Scan the records below. List lines holding "cover".
Dataset records section start
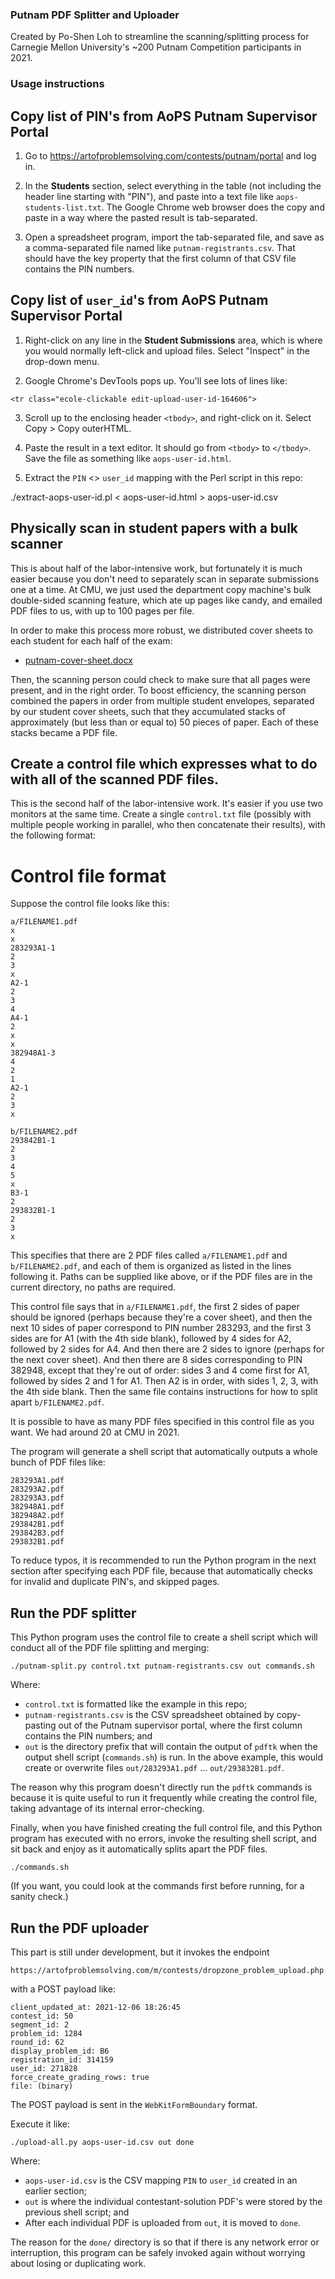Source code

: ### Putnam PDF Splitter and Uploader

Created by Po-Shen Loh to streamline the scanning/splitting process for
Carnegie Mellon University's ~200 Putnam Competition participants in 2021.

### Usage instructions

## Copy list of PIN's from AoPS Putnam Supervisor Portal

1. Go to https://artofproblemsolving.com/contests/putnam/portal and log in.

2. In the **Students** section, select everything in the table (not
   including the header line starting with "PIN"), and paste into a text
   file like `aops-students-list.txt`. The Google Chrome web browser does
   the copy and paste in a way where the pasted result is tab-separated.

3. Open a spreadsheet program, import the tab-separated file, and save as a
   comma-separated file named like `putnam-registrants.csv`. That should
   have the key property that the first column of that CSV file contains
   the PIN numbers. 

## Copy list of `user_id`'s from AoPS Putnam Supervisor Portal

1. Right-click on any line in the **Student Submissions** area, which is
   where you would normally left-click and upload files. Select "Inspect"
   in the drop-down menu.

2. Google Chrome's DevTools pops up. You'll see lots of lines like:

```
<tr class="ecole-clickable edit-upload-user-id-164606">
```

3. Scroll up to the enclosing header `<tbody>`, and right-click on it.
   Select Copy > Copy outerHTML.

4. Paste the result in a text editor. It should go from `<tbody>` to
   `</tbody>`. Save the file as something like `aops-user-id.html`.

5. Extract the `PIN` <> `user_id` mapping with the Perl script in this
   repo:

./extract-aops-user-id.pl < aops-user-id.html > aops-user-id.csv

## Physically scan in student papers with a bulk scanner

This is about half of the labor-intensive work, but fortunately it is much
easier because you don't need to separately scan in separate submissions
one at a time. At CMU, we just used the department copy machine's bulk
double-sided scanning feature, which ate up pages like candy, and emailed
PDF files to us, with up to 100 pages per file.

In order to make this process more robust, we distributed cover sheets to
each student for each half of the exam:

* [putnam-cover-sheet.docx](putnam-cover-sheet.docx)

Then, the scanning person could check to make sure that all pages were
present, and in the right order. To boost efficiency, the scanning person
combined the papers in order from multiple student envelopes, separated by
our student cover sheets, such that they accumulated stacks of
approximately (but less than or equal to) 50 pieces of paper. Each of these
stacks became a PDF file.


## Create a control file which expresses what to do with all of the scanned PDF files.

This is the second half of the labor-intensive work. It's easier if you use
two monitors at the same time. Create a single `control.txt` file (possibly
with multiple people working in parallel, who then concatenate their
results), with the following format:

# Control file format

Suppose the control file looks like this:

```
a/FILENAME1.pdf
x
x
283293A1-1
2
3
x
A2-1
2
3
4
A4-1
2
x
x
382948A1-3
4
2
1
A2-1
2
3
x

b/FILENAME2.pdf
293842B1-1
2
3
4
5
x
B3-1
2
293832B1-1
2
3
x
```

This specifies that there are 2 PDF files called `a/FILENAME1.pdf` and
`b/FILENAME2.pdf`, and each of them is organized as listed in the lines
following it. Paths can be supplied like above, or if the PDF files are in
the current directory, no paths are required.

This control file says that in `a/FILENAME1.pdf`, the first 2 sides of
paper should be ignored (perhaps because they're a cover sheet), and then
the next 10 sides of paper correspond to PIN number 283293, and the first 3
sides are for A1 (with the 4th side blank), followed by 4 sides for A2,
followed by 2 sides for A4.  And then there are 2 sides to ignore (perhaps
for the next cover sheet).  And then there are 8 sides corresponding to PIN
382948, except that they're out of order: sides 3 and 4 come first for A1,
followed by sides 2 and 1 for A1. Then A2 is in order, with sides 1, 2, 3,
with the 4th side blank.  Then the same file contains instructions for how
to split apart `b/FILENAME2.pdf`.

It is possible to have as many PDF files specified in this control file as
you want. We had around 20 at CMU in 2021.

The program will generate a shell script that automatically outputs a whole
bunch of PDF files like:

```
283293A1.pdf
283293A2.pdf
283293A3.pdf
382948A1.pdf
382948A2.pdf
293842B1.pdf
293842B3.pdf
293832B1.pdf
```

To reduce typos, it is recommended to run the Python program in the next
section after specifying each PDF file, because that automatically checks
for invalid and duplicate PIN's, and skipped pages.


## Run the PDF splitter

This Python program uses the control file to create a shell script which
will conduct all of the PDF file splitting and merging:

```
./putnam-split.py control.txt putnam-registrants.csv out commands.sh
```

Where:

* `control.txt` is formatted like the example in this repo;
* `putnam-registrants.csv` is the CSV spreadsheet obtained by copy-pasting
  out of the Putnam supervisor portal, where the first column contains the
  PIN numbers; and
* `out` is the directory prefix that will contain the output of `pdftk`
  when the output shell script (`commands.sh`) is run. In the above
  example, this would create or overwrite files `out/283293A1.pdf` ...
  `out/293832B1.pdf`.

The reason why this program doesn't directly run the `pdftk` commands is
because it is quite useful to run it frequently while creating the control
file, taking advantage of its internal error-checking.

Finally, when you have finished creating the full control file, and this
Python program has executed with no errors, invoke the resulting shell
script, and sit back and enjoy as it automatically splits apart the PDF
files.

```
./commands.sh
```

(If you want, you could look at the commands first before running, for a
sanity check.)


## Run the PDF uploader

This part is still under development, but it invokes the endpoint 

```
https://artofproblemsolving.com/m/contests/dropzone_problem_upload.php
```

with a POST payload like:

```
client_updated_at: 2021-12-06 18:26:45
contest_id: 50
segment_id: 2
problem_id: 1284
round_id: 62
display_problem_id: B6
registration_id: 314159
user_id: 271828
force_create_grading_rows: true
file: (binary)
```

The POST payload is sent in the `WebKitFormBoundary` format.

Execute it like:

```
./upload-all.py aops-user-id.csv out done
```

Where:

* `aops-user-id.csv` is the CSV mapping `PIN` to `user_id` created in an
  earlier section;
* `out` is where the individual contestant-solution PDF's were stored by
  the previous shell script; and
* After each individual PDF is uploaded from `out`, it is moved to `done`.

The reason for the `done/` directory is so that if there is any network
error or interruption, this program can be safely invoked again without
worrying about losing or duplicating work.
Dataset records section end
Dataset records section start
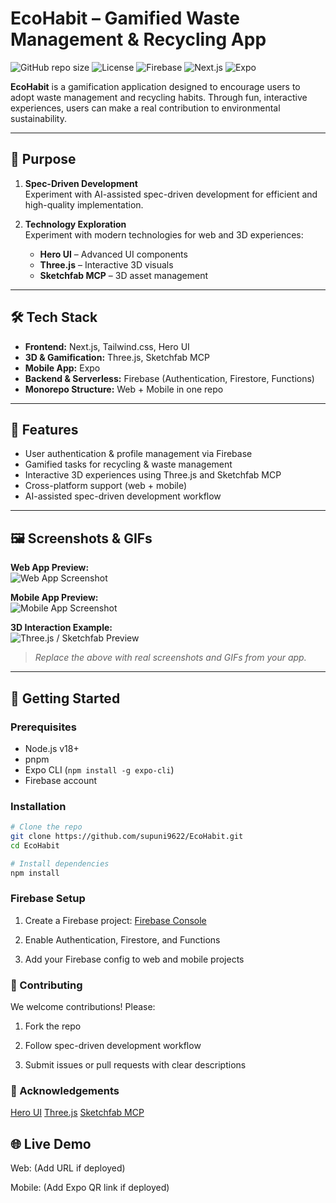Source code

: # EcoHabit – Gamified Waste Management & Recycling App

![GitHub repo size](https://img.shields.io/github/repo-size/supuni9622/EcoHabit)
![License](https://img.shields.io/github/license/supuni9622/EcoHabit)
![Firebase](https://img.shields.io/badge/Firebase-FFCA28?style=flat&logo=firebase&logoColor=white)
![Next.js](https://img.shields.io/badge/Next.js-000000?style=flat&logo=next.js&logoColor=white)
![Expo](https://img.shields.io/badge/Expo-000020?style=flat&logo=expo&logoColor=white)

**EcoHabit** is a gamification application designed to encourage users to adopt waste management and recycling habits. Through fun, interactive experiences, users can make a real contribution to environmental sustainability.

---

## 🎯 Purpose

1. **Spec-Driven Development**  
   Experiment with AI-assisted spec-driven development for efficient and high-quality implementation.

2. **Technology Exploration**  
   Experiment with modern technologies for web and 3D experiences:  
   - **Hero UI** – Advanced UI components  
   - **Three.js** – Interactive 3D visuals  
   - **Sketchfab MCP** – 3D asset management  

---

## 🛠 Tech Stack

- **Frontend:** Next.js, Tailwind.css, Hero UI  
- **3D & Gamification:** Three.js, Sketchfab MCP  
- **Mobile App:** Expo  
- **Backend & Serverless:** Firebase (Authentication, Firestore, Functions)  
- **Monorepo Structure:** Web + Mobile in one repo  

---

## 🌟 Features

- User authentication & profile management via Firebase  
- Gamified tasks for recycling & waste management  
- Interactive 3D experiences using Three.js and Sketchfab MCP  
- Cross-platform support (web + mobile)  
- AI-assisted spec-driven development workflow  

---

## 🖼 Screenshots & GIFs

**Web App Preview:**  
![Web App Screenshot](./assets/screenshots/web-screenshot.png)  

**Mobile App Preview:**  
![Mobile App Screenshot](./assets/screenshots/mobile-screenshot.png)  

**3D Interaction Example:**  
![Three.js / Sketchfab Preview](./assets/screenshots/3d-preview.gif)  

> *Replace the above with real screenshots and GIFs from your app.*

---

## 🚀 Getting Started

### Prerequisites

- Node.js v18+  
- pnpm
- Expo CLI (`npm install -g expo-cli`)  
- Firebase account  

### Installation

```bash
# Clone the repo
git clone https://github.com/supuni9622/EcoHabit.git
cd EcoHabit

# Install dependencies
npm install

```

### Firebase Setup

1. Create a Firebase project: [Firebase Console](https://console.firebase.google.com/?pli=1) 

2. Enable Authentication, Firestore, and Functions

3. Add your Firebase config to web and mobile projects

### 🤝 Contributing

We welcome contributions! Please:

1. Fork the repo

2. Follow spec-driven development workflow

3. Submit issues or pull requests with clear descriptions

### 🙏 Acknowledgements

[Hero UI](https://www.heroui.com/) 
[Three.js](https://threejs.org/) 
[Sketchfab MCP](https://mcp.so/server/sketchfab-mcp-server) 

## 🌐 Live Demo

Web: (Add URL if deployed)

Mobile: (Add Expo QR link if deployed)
Dataset records section end
Dataset records section start
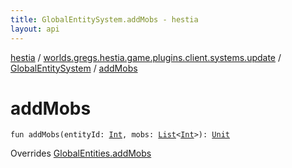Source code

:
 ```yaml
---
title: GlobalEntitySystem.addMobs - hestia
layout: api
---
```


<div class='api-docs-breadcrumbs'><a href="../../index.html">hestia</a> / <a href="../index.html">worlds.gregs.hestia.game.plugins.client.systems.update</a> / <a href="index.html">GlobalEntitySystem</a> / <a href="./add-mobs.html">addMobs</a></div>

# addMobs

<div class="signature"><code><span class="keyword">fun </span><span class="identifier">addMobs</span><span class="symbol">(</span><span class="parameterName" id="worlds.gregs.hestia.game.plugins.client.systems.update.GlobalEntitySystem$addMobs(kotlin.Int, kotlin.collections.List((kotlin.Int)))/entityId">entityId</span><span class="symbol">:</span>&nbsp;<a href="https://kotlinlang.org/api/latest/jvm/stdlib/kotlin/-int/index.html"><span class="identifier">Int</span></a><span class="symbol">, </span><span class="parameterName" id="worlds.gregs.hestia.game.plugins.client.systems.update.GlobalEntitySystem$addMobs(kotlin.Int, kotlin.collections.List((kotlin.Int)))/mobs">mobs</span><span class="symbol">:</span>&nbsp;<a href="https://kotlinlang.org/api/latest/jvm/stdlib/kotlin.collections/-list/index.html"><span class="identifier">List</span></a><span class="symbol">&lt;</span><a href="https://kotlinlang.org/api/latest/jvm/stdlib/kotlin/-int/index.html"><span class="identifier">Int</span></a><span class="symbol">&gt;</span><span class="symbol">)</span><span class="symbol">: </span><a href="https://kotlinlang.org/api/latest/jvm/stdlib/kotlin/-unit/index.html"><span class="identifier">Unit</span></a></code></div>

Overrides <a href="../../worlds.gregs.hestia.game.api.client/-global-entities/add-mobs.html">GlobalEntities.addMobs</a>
Dataset records section end
| Solution to the problem |
In order to make this process more robust, we distributed cover sheets to
* [putnam-cover-sheet.docx](putnam-cover-sheet.docx)
our student cover sheets, such that they accumulated stacks of
paper should be ignored (perhaps because they're a cover sheet), and then
for the next cover sheet).  And then there are 8 sides corresponding to PIN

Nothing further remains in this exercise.